A retomada das conferências nacionais, a reestruturação dos conselhos e dos fóruns interconselhos, além de terem sido promessas de campanha de Lula, se encontram no relatório final da transição governamental e se impõem como necessários. Demandando, a meu juízo, adaptações e atualizações a partir das experiências vivenciadas, com vistas a suprir lacunas e pensar a efetividade e capacidade de dar consequência aos encaminhamentos e decisões.
A implantação de fato da Lei 13.019/14, o Marco Regulatório das Organizações da Sociedade Civil – MROSC, que estabelece o regime jurídico das parcerias entre a Administração Pública e as Organizações da Sociedade Civil, que foi em grande medida interrompida com o golpe parlamentar de 2016, é outro fator significativo.
Todas as experiências devem ser aproveitadas e aperfeiçoadas. Retomar o acúmulo é relevante. No entanto, o desafio dos novos tempos nos dita que é preciso ir muito além, enxergar a sociedade em suas complexidades e ambiguidades, percebendo que o modelo de participação adotado no Brasil nas últimas décadas não foi suficiente para verificar o distanciamento entre a vida cotidiana, a aquisição de direitos e oportunidades e a visão dos cidadãos e cidadãs sobre a política, o Estado, os governos, de tal modo que determinada política pública não é identificada com o governo que a cria e aplica.
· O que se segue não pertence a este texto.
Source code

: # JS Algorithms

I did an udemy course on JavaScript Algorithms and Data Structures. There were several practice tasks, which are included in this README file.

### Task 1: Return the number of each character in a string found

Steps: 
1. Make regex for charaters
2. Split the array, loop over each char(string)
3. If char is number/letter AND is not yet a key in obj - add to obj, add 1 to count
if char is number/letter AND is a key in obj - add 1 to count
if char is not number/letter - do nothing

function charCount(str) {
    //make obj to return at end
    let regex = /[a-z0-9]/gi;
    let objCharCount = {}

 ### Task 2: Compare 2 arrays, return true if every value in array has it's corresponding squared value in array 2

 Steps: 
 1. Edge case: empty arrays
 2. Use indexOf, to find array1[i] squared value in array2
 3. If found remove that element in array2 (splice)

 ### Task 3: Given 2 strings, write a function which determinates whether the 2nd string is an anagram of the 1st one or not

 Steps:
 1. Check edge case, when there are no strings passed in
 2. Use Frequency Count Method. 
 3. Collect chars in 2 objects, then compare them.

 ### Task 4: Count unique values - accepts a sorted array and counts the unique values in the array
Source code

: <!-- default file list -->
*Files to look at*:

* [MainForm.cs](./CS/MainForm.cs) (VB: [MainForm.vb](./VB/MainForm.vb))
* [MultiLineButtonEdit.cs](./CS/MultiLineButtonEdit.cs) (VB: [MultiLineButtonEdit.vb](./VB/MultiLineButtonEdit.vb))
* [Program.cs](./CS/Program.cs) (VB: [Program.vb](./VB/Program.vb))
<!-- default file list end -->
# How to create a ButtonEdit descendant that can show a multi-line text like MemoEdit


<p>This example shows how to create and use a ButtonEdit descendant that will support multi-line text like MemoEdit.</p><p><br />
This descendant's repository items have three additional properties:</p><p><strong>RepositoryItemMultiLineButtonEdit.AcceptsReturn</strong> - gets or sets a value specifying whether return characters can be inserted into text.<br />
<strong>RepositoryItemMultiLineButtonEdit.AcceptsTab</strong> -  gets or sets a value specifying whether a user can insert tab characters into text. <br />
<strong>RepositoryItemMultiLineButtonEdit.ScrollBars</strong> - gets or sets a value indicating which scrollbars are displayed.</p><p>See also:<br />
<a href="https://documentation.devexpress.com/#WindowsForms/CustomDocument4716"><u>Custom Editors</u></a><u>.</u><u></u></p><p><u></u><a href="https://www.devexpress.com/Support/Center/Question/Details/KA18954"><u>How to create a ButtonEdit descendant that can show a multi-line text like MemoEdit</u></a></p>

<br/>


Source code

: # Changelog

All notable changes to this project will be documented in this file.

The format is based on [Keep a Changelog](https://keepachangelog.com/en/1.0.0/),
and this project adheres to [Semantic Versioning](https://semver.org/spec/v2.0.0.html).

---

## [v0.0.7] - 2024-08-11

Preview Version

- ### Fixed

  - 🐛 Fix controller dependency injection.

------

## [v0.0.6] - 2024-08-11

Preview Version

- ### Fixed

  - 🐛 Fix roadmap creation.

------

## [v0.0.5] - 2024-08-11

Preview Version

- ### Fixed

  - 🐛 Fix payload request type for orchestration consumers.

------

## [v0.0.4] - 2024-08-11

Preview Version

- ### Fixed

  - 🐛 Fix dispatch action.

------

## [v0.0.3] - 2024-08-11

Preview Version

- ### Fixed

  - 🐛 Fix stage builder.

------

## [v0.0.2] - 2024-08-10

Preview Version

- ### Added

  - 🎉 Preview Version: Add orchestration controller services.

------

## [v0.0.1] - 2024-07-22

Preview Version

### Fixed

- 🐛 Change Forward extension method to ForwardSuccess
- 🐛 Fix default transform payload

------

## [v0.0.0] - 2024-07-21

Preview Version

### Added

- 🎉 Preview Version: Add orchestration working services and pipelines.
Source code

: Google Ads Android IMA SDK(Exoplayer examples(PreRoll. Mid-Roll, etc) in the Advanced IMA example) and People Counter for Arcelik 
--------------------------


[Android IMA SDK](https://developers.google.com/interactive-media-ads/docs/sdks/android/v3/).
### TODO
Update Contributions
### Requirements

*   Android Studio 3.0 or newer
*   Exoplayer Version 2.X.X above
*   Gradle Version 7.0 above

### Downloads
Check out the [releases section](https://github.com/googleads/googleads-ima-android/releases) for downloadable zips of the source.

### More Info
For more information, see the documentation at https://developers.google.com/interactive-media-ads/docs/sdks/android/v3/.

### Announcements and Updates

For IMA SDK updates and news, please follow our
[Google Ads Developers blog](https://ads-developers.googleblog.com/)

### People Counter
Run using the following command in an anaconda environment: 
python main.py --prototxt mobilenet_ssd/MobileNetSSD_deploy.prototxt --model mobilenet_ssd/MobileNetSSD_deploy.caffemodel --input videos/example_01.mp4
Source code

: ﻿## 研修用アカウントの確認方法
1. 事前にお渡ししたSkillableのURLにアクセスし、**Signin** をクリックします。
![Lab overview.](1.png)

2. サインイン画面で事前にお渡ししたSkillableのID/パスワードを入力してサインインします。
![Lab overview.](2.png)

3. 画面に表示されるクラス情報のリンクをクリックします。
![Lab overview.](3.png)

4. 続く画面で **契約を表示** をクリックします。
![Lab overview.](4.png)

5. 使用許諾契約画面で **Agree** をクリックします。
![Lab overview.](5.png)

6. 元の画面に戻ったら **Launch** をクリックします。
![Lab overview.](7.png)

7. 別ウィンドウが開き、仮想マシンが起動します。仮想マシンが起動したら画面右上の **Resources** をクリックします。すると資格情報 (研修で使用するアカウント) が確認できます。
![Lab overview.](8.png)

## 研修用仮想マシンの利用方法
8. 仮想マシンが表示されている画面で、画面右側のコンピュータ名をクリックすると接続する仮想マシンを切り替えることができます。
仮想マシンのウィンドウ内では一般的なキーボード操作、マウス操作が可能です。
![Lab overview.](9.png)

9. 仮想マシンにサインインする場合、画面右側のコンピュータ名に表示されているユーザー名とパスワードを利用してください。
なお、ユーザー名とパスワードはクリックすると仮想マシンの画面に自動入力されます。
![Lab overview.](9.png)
O quadro não se altera ou até se agrava nas políticas implantadas com parceria de entidades da sociedade civil, a depender da postura assumida por elas no diálogo social.
Chegamos ao fim de quatro anos de um governo de extrema direita que, a despeito do cometimento de diversos crimes e de comportamento disruptivo, tirano, inepto, teve uma quantidade assombrosa de votos nas eleições de outubro último.
Temos uma sociedade dividida por razões inúmeras, de índoles objetivas e subjetivas, que não caberiam discorrer neste texto. De todo modo, a instrumentalização de valores conservadores operada por Jair Bolsonaro a partir do aparelho de Estado, sobretudo de caráter moral e religioso, estimulando o ódio entre as pessoas em uma estratégia reacionária, gestou frutos que ainda não é possível precisar para o futuro. Certo é que a vitória nas urnas do projeto democrático infelizmente não elimina a popularidade desse modo sectário e autoritário do fazer político.
É a partir dessa compreensão que se impõe como fundamental que ao lado do resgate dos conselhos, conferências, plataformas digitais, audiências públicas e mesas de diálogo, o governo eleito amplie sua base social, crie canais diretos com a sociedade, pensando em garantir legitimidade e permanência das políticas públicas no plano local, criando conselhos populares nos bairros, territórios, reinventando modelos outrora abandonados de participação social ao lado das novas formas e fazeres.
O empoderamento da comunidade para que ela seja protagonista de sua própria história precisa deixar de ser um jargão para deflagrar processos que tenham a capacidade de criar consciência, com a mediação de educadores sociais, atores fundamentais na organização e o desenvolvimento dos projetos. Os coletivos, as redes e os fóruns sociais devem ter como pauta a transformação social, em que os recursos destinados às áreas sociais andem lado a lado com o modelo civilizatório no qual a cidadania, a ética, a justiça e a igualdade social sejam imperativos, prioritários e inegociáveis.
Não nos é mais permitido permanecer no equívoco de que as condições de existência determinam as condições de consciência. É preciso dar significado às políticas públicas, traduzindo as conquistas, as melhoras da qualidade de vida, inclusão, promoção de acesso aos serviços, diminuição das desigualdades, como realizações da coletividade, frutos da política de um governo progressista a partir de uma concepção de Estado. Um projeto de democratização da gestão da coisa pública, em que comunicação, cultura e integração digital terão papel decisivos e onde a diversidade de gênero e de raça sejam pontos de partida.
O Conselho de Participação Social da Transição Governamental definiu a Secretaria-Geral da Presidência da República como o órgão central da política de articulação de todos os demais ministérios nesse desafio nada simples, nada óbvio, muito instigante.